Banco de Otoño
Llegó cuando las hojas muertas cubrían ya
sus sueños y la espera. Entró sin hallar más
resistencia que aquella la de guardar las
apariencias, y se instaló como si no fuera a partir
jamás.
La dejó hacer, convencido de que no hay feroces
murallas ni elaboradas y cínicas metáforas que
puedan aguantar el feliz roce de ciertas sonrisas y
miradas, cierto tono de voz y anheladas ternuras.
Ella no sabía, es de suponer, que él había
clausurado todas sus puertas siglos atrás, que sólo
al triste soplo de pequeños amores, aventureros y
fugaces, se entreabrían.
No sabía, no sabía, es seguro, porque es como
para maravillarse de cómo, al simple influjo del
canto de su voz se renovaban los colores; cómo,
al toque de su presencia, se dislocaban los astros y
ella era la noche y el día, el sol y la luna.
Pero él sí sabía que el amor nos es dado sólo en
pequeños sorbos y que no hay que desperdiciarlos.
Así que se envolvió en la vorágine sin
arrepentimientos, atesorando el día que se nos da.
Era tan lindo de nuevo vivir, tan de locos
esos labios y su pelo, tan de sabios el no
pudor y el desenfreno, tan cierto y bello, tan
implacablemente efímero...
Una prevista tarde –esas miradas perdidas, esas
melancolías prolongadas- le anunció que partía.
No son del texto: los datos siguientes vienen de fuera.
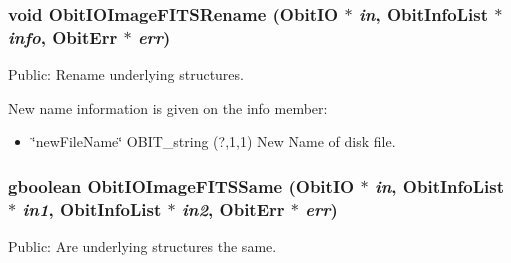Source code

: \subsubsection{\setlength{\rightskip}{0pt plus 5cm}void Obit\-IOImage\-FITSRename ({\bf Obit\-IO} $\ast$ {\em in}, {\bf Obit\-Info\-List} $\ast$ {\em info}, {\bf Obit\-Err} $\ast$ {\em err})}\label{ObitIOImageFITS_8h_a7}


Public: Rename underlying structures. 

New name information is given on the info member: \begin{itemize}
\item \char`\"{}new\-File\-Name\char`\"{} OBIT\_\-string (?,1,1) New Name of disk file. 
\end{itemize}
\subsubsection{\setlength{\rightskip}{0pt plus 5cm}gboolean Obit\-IOImage\-FITSSame ({\bf Obit\-IO} $\ast$ {\em in}, {\bf Obit\-Info\-List} $\ast$ {\em in1}, {\bf Obit\-Info\-List} $\ast$ {\em in2}, {\bf Obit\-Err} $\ast$ {\em err})}\label{ObitIOImageFITS_8h_a6}


Public: Are underlying structures the same. 

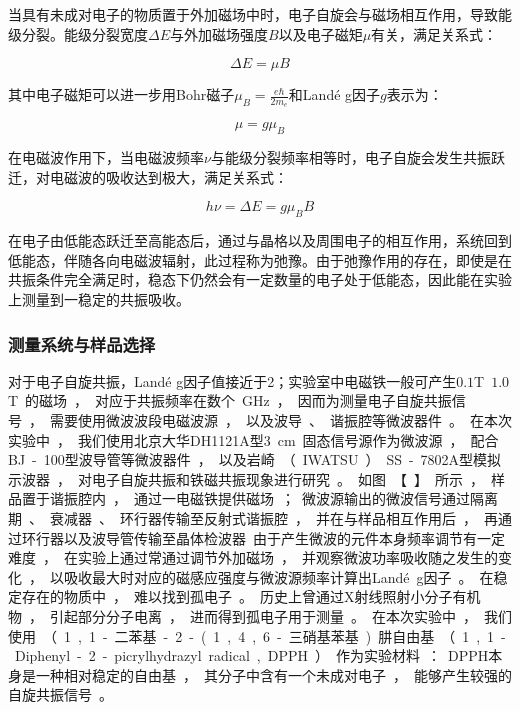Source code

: \documentclass{thuemp}
\begin{document}
当具有未成对电子的物质置于外加磁场中时，电子自旋会与磁场相互作用，导致能级分裂。能级分裂宽度$\Delta E$与外加磁场强度$B$以及电子磁矩$\mu$有关，满足关系式：

\begin{equation}
\Delta E = \mu B
\end{equation}

其中电子磁矩可以进一步用Bohr磁子$\mu_B = \frac{e\hbar}{2m_e}$和Landé g因子$g$表示为：

\begin{equation}
\mu = g \mu_B
\end{equation}

在电磁波作用下，当电磁波频率$\nu$与能级分裂频率相等时，电子自旋会发生共振跃迁，对电磁波的吸收达到极大，满足关系式：

\begin{equation}
h \nu  = \Delta E = g \mu_B B
\end{equation}

在电子由低能态跃迁至高能态后，通过与晶格以及周围电子的相互作用，系统回到低能态，伴随各向电磁波辐射，此过程称为弛豫。由于弛豫作用的存在，即使是在共振条件完全满足时，稳态下仍然会有一定数量的电子处于低能态，因此能在实验上测量到一稳定的共振吸收。

\subsubsection{测量系统与样品选择}

对于电子自旋共振，Landé g因子值接近于2；实验室中电磁铁一般可产生$0.1$\si{\tesla}~$1.0$\si\tesla 的磁场，对应于共振频率在数个\si{\giga\hertz}，因而为测量电子自旋共振信号，需要使用微波波段电磁波源，以及波导、谐振腔等微波器件。

在本次实验中，我们使用北京大华DH1121A型3\si{\centi\meter}固态信号源作为微波源，配合BJ-100型波导管等微波器件，以及岩崎（IWATSU）SS-7802A型模拟示波器，对电子自旋共振和铁磁共振现象进行研究。如图【】所示，样品置于谐振腔内，通过一电磁铁提供磁场；微波源输出的微波信号通过隔离期、衰减器、环行器传输至反射式谐振腔，并在与样品相互作用后，再通过环行器以及波导管传输至晶体检波器

由于产生微波的元件本身频率调节有一定难度，在实验上通过常通过调节外加磁场，并观察微波功率吸收随之发生的变化，以吸收最大时对应的磁感应强度与微波源频率计算出Landé g因子。

在稳定存在的物质中，难以找到孤电子。历史上曾通过X射线照射小分子有机物，引起部分分子电离，进而得到孤电子用于测量。在本次实验中，我们使用（1,1-二苯基-2-(1,4,6-三硝基苯基)肼自由基（1,1-Diphenyl-2-picrylhydrazyl radical, DPPH）作为实验材料：DPPH本身是一种相对稳定的自由基，其分子中含有一个未成对电子，能够产生较强的自旋共振信号。
\end{document}
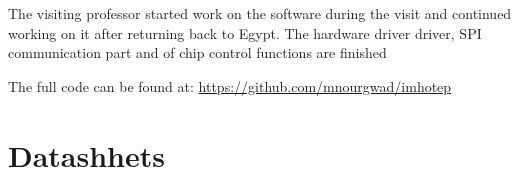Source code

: \documentclass[%
DIV=12,
abstract=on
12pt,			%
]
{scrartcl} %
\begin{document}
The visiting professor started work on the software during the visit and continued working on it after returning back to Egypt. The hardware driver driver, SPI communication part and of chip control functions are finished 

\vspace{0.3cm}%
\noindent\colorbox{myLavender!15}{\parbox{\textwidth}{\vspace{0.1cm}%
The full code can be found at: \url{https://github.com/mnourgwad/imhotep}
        \vspace{0.1cm}}}


\newpage


\newpage


\newpage


\nocite{*}

%


\newpage
\appendix

\section{Datashhets}\label{ch:Datasheet}

\end{document}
De nada vale la cordura en estos casos. No hay
lágrimas que rediman, ni palabras analgésicas, ni
noches cortas. No hay quien salve del dolor. Se
ha ido.
Así de sencillo, de nuevo el amor se arropó
de olvido. Y él fue, después de la tregua, sin
violencia –algo se aprende con los años– a
sentarse en su banco de otoño.
Un poco más muerto, quizás... un poco.
Verano ’91 . Holanda.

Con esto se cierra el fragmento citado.